Fluids used for gas fracking are usually about 90 per cent water, 9.5 per cent material such as sand, and 0.5 per cent other chemicals. These chemicals aid the fracking process in several ways — reducing friction and distributing the sand, preventing bacterial growth (which can gum up the cracks in the rock), inhibiting scale and corrosion in the casing and cleaning. Until recently, the exact chemical composition was a commercial secret but voluntary disclosures by companies and new laws in countries like the US have made it more public. More environmentally friendly chemicals are also being developed.
Community concerns about possible effects on the environment, human health and land values have led to calls for greater transparency and baseline monitoring. People are still worried about whether the hundreds of chemicals used have been properly tested for health and safety. How risky fracking is in a given situation depends not only on the chemicals used but also on local conditions of geology and groundwater, as no two wells are the same.
What is the overseas experience?
The US has employed fracking for oil and gas production for over 70 years especially, in more recent times, for “unconventional” oil and gas extracted from shale beds and coal seams. Over this time, it has been used in more than a million wells, mostly at depths of between 1200m and 4200m.
The main risk to the environment, particularly to underground water resources, is from fracking chemicals escaping via fracture zones or faults in wells into groundwater for human or animal use. However, government studies of the scientific data have found little or no evidence of groundwater contamination from actual fracking at normal depths, typically below 900 metres.
A 2015 assessment by the US EPA titled “Assessment of the Potential Impacts of Hydraulic Fracturing for Oil and Gas on Drinking Water Resources” is a draft assessment that is undergoing public consultation and expert peer review. The report found that hydraulic fracturing can impact drinking water resources. This can happen in a number of ways — spills of fracking fluids or water produced from a well, fracking into underground drinking water resources, migration of liquids and gases in groundwater and inadequate treatment and discharge of wastewater. The report did not find evidence of any widespread or systematic impacts on drinking water resource in the US. However, it did find identified cases where there were impacts on drinking water resources. The incidence rate was found to be small compared to the large number of fracked wells.
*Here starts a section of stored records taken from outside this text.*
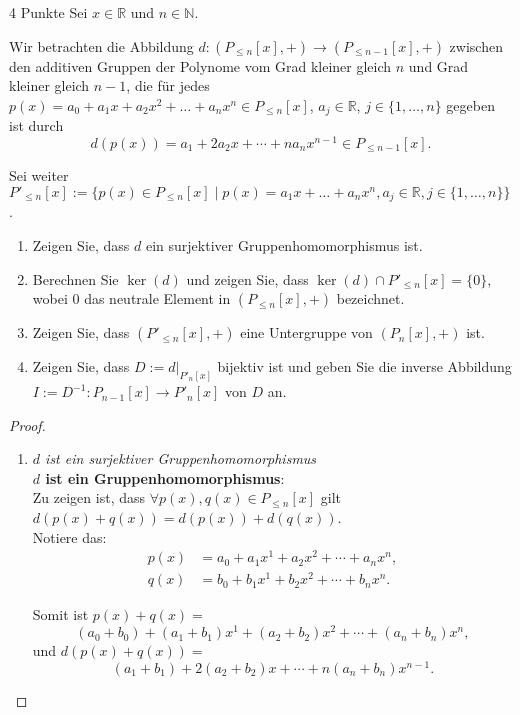 \documentclass{problemset}
\begin{document}
\begin{problem}{4 Punkte}
Sei $x \in \mathbb{R}$ und $n \in \mathbb{N}$.

Wir betrachten die Abbildung $d: (P_{\le n }[x], +) \to (P_{\le n-1}[x], +)$
zwischen den additiven Gruppen der Polynome vom Grad kleiner gleich $n$ und
Grad kleiner gleich $n - 1$, die für jedes $p(x) = a_0 + a_1x + a_2x^2 + \ldots
+ a_nx^n \in P_{\le n}[x]$, $a_j \in \mathbb{R}$, $j \in \{1, \ldots, n\}$
gegeben ist durch \[
    d(p(x)) = a_1 + 2a_2x + \cdots + na_nx^{n-1} \in P_{\le n-1}[x].
\]

Sei weiter $P'_{\le n}[x] := \{p(x) \in P_{\le n}[x] \mid p(x) = a_1x + \ldots
+ a_nx^n, a_j \in \mathbb{R}, j \in \{1, \ldots, n\}\}$.

\begin{enumerate}
    \item Zeigen Sie, dass $d$ ein surjektiver Gruppenhomomorphismus ist.
    \item Berechnen Sie $\ker(d)$ und zeigen Sie, dass $\ker(d) \cap P'_{\le
          n}[x] = \{0\}$, wobei $0$ das neutrale Element in $(P_{\le n}[x], +)$
          bezeichnet.
    \item Zeigen Sie, dass $(P'_{\le n}[x], +)$ eine Untergruppe von $(P_n[x],
          +)$ ist.
    \item Zeigen Sie, dass $D := d|_{P'_n[x]}$ bijektiv ist und geben Sie die
          inverse Abbildung $I := D^{-1}: P_{n-1}[x] \to P'_n[x]$ von $D$ an.
\end{enumerate}

\begin{proof}
    \begin{enumerate}
        \item \textit{$d$ ist ein surjektiver Gruppenhomomorphismus} \\
              \textbf{$d$ ist ein Gruppenhomomorphismus}: \\
              Zu zeigen ist, dass $\forall p(x),q(x) \in P_{\le n}[x]$ gilt $d(p(x) + q(x)) = d(p(x)) + d(q(x))$. \\

              Notiere das:
              \begin{align}
                  p(x) & = a_0 + a_1x^1 + a_2x^2 + \cdots + a_nx^n, \\
                  q(x) & = b_0 + b_1x^1 + b_2x^2 + \cdots + b_nx^n.
              \end{align}

              Somit ist $p(x) + q(x) =$ \[
                  (a_0+b_0) + (a_1+b_1)x^1 + (a_2 + b_2)x^2 + \cdots + (a_n+b_n)x^n,
              \] und $d(p(x) + q(x)) =$ \[
                  (a_1+b_1) + 2(a_2 + b_2)x + \cdots + n(a_n+b_n)x^{n-1}.
              \]


\end{enumerate}
\end{proof}
\end{problem}
\end{document}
Is fracking really necessary?
Oil and gas drillers have found that fracking is sometimes essential to improve rates of gas flow for economic gas production from coal seams, shale and “tight” sands. An Australian report by the Independent Expert Scientific Committee on Coal Seam Gas and Large Coal Mining Development notes that “of the 1844 coal seam gas wells drilled in Australia … (during) 2012-13, six per cent were hydraulically fractured”.
Where to from here?
The National Centre for Groundwater Research and Training at Flinders University is undertaking a new project for the SA Government to provide the first global assessment of the full range of potential impacts from unconventional gas production, including hydraulic fracturing. It will bring all the best available international science together in a single place for the first time. Most importantly, from the community’s point of view it will seek to inform public discussion by bringing together quantitative scientific evidence to ensure that SA’s policy and regulation of this area are the best in the world.